FOR IMMEDIATE RELEASE: Statement on Supreme Court Voting Rights Act Decision
Today, Tennessee Citizen Action was invited to stand with the NAACP Nashville Branch, the ACLU of TN, the Urban League of Middle Tennessee, and others in acknowleging that this week the Supreme Court delivered a devastating setback to civil rights in America. Our statement:
In the Court’s eyes, “things have changed dramatically” since the days of Jim Crow. So much so, they say, that Congress must fix the “outdated” formula for deciding which states are covered under Section 5 of the Voting Rights Act. We agree. Congress does have to fix the formula that determines which states and other jurisdictions must abide by the Voting Rights Act. In doing so, they must create a formula that puts every state in the Union under the Voting Rights Act.

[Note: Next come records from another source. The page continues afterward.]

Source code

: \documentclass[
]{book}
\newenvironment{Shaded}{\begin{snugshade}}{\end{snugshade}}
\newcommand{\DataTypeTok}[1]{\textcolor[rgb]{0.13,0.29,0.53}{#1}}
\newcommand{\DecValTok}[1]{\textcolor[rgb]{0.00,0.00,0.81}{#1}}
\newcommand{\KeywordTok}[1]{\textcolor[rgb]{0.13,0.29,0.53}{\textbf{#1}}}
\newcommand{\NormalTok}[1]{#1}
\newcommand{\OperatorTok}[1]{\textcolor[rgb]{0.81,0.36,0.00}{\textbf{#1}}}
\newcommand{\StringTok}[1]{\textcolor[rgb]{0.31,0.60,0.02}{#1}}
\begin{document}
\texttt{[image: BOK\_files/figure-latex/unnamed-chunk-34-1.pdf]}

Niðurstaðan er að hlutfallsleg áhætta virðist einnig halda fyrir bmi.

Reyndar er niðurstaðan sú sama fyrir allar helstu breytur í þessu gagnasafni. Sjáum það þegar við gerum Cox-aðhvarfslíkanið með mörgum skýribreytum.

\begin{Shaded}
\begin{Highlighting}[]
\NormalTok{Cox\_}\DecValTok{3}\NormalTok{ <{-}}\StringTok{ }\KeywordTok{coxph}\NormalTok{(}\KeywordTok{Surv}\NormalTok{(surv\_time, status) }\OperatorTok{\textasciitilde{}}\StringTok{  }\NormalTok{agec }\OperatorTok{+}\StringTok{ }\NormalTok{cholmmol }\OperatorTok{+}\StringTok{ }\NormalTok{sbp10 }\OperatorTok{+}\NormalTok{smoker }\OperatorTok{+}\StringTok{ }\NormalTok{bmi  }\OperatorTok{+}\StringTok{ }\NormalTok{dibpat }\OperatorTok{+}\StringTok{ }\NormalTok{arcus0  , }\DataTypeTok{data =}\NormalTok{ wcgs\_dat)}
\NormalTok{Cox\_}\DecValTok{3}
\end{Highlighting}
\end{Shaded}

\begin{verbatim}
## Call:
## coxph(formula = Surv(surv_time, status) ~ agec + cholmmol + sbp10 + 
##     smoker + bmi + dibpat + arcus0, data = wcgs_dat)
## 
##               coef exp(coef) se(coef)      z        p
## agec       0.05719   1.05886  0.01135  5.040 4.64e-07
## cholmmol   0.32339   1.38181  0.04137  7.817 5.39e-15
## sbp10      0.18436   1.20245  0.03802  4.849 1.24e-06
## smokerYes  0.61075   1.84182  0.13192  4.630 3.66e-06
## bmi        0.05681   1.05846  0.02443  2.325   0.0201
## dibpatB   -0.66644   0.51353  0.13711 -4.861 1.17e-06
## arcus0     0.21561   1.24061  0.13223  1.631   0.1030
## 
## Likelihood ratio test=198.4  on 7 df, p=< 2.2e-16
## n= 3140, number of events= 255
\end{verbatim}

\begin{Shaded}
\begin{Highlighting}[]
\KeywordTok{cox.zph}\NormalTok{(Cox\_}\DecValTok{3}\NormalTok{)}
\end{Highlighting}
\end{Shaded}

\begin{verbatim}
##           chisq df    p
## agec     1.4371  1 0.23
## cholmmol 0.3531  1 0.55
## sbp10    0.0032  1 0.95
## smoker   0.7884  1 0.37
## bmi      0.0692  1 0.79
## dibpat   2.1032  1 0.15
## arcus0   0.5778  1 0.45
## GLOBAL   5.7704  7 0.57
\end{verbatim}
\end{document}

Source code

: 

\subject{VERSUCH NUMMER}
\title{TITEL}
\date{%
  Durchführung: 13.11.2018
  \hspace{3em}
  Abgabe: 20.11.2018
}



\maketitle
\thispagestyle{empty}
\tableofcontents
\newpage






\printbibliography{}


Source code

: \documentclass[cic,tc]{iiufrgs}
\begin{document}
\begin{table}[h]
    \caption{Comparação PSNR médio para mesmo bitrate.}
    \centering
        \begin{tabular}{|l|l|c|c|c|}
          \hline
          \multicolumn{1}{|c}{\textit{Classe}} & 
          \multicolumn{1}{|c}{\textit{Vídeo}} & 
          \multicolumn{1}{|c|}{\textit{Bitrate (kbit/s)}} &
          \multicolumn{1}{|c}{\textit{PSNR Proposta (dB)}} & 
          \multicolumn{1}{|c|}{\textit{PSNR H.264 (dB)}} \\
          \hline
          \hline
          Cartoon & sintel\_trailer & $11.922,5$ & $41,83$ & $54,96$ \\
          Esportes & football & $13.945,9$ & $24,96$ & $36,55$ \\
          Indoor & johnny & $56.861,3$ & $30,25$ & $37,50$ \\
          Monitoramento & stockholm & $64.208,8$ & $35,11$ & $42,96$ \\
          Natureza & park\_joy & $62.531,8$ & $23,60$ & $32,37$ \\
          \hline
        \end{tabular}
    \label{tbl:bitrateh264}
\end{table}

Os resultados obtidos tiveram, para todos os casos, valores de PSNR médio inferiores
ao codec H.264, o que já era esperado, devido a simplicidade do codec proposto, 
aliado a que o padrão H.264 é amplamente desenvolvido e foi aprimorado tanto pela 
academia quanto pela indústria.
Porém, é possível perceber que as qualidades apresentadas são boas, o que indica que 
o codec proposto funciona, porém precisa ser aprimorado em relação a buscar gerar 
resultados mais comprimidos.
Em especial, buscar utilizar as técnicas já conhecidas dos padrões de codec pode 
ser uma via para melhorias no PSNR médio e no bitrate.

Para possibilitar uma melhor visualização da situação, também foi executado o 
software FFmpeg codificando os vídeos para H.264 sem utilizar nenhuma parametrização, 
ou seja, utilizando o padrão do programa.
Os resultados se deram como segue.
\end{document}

And here’s why. Although there are no longer fire hoses and dogs, segregation laws and beatings in broad daylight, the voting rights of ALL Americans are under attack and in much more devious and sophisticated ways. We’ve certainly seen this first hand in Tennessee.
Enemies of voting rights have replaced the heavy-fisted attacks on the body and soul and discovered new ways in which to make it easier for some people to vote than others – and those “others” are almost always people of color and the economically disadvantaged.
As we discussed during the debate on photo ID to vote, not everyone has the economic means to obtain the government issued photo ID required – they might not have a car to get to the Department of Safety, or the disposable income to track down and obtain a copy of the birth certificate they need to get the photo ID, or it may be that they just have the time off from work or the freedom from their employer to stand in line and wait for the documents necessary without losing an hour or two or three of the precious wages they need to make ends meet.
There is good news though – the court has given us, through our representatives in Congress, a way to fix this ruling. Congress can re-write the section of the Act the court invalidated to provide federal oversight of state laws that threaten free and fair elections that are accessible to all. It can be, and has been, done. The last time in 2006 when the Voting Rights Act was reauthorized with bipartisan legislation.
We call on Congress to have an adult conversation about voting rights – that includes the difficult topics of how racial and economic injustice affects voting rights – and then create national voting standards that keeps voting equal and accessible to everyone in all 50 states.
If not, then we must show our dissatisfaction and our strength at the ballot box.